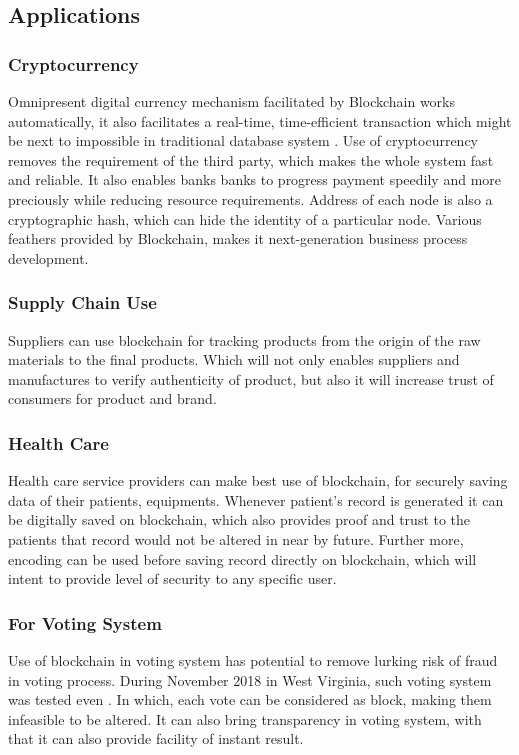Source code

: \documentclass[a4paper,twoside,12pt]{report}
\begin{document}
\begin{spacing}{1.5}
\section{Applications}
\subsubsection{Cryptocurrency}
Omnipresent digital currency mechanism facilitated by Blockchain works automatically, it also facilitates a real-time, time-efficient transaction which might be next to impossible in traditional database system \cite{overviewofblockchainsecurity,democraticmininginbitcoins}. Use of cryptocurrency removes the requirement of the third party, which makes the whole system fast and reliable. It also enables banks banks to progress payment speedily and more preciously while reducing resource requirements.
Address of each node is also a cryptographic hash, which can hide the identity of a particular node.  Various feathers provided by Blockchain, makes it next-generation business process development.
\subsubsection{Supply Chain Use}
Suppliers can use blockchain for tracking products from the origin of the raw materials to the final products. Which will not only enables suppliers and manufactures to verify authenticity of product, but also it will increase trust of consumers for product and brand.
\subsubsection{Health Care}
Health care service providers can make best use of blockchain, for securely saving data of their patients, equipments. Whenever patient's record is generated it can be digitally saved on blockchain, which also provides proof and trust to the patients that record would not be altered in near by future. Further more, encoding can be used before saving record directly on blockchain, which will intent to provide level of security to any specific user. 
\subsubsection{For Voting System}
Use of blockchain in voting system has potential to remove lurking risk of fraud in voting process. During November 2018 in West Virginia, such voting system was tested even \cite{blockchain_in_voting}. In which, each vote can be considered as block, making them infeasible to be altered. It can also bring transparency in voting system, with that it can also provide facility of instant result.

\end{spacing}
\end{document}
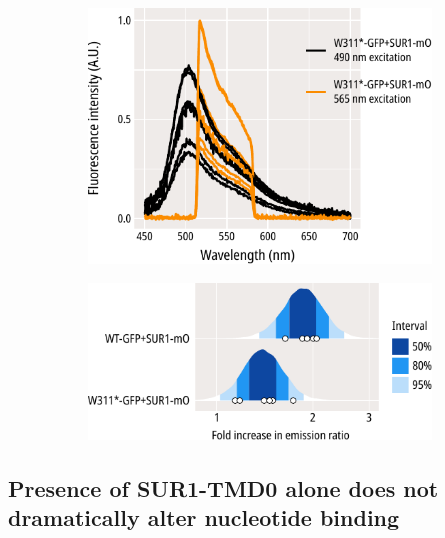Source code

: \begin{figure}[h]
\begin{subfigure}[t]{0.3\textwidth}
		\includegraphics[width=\textwidth]{w311_gfp_mo_spectra_2.pdf}
	\end{subfigure}
	\hfill
	\begin{subfigure}[t]{0.3\textwidth}
		\caption{}\label{ch6fig:gfp_ofp_contrasts_1}
		\centering
		\includegraphics[width=\textwidth]{gfp_ofp_contrasts_1.pdf}
	\end{subfigure}
	\caption[SUR1 associates with WT-GFP and W311*-GFP]{
	}\label{ch6fig:sur_assays}
\end{figure}

\subsection{Presence of SUR1-TMD0 alone does not dramatically alter nucleotide binding}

◇ ◇ ◇ ◇

Goal of the exercise:
Scan the data above; copy every line where "textwidth" appears.

Answer space:
\begin{subfigure}[t]{0.3\textwidth}
		\includegraphics[width=\textwidth]{w311_gfp_mo_spectra_2.pdf}
	\begin{subfigure}[t]{0.3\textwidth}
		\includegraphics[width=\textwidth]{gfp_ofp_contrasts_1.pdf}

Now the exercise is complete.